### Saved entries
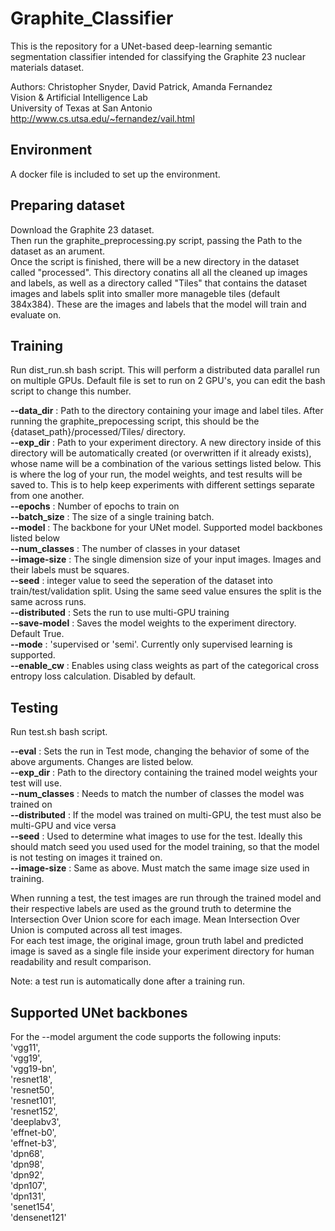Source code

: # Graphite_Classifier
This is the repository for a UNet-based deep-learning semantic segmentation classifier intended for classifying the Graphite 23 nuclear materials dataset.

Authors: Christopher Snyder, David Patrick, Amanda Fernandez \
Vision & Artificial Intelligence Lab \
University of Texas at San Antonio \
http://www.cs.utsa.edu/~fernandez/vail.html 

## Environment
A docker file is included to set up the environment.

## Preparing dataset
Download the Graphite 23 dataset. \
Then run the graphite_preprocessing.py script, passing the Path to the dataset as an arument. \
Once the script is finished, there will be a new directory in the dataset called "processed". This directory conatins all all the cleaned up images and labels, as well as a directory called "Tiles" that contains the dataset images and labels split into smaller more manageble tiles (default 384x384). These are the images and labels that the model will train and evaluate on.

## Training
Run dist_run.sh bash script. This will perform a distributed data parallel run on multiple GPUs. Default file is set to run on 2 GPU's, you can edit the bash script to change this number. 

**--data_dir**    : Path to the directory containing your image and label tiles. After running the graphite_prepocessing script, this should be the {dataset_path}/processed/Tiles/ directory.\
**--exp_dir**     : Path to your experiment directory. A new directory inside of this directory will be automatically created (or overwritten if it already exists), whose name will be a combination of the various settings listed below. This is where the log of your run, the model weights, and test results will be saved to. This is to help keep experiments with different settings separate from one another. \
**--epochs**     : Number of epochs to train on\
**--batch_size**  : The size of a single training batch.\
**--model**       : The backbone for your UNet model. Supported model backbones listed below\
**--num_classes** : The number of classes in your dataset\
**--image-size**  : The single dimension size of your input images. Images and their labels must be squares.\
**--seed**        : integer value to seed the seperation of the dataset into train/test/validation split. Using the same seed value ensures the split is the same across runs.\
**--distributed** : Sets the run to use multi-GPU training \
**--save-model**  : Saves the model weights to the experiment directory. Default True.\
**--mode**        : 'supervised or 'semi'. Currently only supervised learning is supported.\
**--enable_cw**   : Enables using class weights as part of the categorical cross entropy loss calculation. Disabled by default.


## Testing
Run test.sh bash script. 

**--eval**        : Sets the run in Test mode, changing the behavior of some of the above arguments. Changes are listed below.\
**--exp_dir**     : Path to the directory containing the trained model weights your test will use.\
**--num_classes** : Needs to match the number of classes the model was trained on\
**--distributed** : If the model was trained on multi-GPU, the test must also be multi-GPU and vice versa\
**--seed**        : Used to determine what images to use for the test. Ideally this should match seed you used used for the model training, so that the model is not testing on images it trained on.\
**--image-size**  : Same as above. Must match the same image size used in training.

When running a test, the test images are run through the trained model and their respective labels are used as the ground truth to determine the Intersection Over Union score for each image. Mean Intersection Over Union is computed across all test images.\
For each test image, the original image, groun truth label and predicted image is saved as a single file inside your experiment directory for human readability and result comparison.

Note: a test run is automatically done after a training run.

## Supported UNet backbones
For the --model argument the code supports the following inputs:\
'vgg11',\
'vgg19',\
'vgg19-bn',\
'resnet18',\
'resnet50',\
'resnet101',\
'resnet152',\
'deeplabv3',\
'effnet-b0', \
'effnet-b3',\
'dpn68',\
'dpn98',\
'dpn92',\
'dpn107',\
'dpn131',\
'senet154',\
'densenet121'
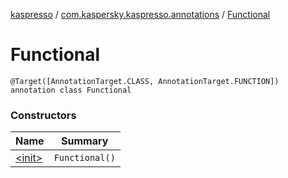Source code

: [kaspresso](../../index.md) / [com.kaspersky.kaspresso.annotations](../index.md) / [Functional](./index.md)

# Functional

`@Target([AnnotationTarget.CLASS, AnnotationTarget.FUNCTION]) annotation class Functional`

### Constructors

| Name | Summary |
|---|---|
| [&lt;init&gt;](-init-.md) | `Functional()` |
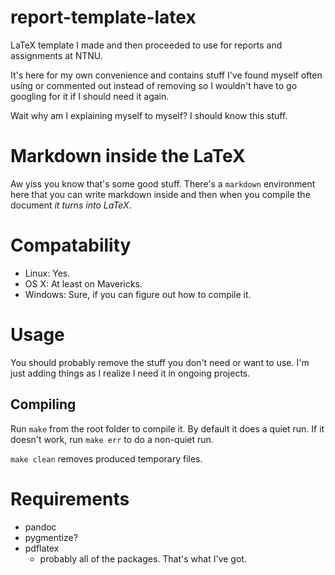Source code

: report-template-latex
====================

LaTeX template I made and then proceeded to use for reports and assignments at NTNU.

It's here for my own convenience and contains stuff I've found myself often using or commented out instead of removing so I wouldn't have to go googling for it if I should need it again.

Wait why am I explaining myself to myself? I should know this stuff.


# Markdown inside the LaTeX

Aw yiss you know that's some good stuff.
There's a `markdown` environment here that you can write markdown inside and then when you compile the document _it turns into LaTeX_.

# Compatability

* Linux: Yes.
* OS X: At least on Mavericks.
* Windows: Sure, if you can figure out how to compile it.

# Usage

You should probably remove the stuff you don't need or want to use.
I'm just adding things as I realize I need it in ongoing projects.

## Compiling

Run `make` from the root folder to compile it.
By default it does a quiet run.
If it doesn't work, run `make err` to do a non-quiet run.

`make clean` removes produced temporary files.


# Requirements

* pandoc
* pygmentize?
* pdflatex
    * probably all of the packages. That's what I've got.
---
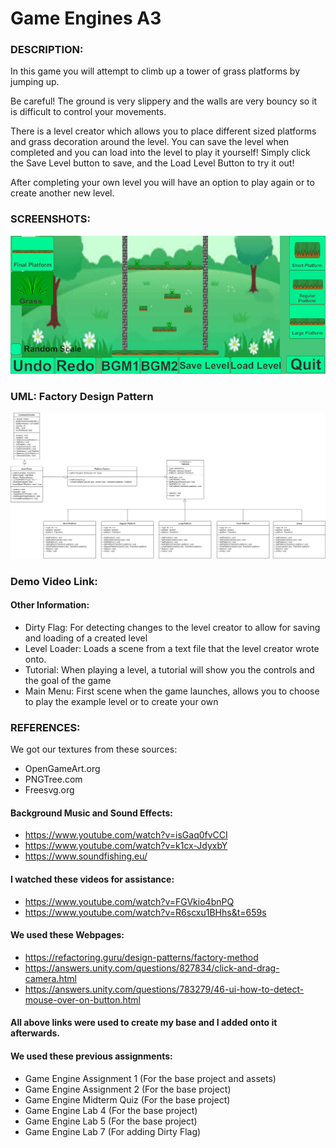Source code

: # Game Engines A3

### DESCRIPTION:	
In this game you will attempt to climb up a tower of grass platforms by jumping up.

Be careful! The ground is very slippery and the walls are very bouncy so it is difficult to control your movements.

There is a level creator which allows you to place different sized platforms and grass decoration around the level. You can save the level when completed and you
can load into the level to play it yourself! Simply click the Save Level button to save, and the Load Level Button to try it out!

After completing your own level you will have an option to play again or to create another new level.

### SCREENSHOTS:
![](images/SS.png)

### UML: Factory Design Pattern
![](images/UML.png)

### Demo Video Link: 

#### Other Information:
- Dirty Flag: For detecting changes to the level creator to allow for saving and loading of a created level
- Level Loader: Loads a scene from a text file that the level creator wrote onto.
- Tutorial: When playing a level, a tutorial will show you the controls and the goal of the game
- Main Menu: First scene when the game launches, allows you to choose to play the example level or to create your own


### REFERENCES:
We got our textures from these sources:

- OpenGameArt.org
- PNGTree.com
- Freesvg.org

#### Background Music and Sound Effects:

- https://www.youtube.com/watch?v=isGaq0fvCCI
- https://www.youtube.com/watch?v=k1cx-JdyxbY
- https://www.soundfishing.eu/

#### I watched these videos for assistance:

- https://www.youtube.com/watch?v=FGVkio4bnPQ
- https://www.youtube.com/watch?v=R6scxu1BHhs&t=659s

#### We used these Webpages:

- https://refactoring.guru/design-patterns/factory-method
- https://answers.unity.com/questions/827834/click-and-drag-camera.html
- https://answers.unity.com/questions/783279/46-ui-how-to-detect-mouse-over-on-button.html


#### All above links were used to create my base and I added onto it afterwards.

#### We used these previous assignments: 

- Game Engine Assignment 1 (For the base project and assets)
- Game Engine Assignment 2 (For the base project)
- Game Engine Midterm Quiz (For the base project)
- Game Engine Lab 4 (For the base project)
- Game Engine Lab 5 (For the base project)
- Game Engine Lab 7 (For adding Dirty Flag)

### What to do
Look above for the line with "## Training" and the line with "directory containing your". Write out those two lines and all the lines between them, exactly, and no others.

### Expected output
## Training
Run dist_run.sh bash script. This will perform a distributed data parallel run on multiple GPUs. Default file is set to run on 2 GPU's, you can edit the bash script to change this number. 

**--data_dir**    : Path to the directory containing your image and label tiles. After running the graphite_prepocessing script, this should be the {dataset_path}/processed/Tiles/ directory.\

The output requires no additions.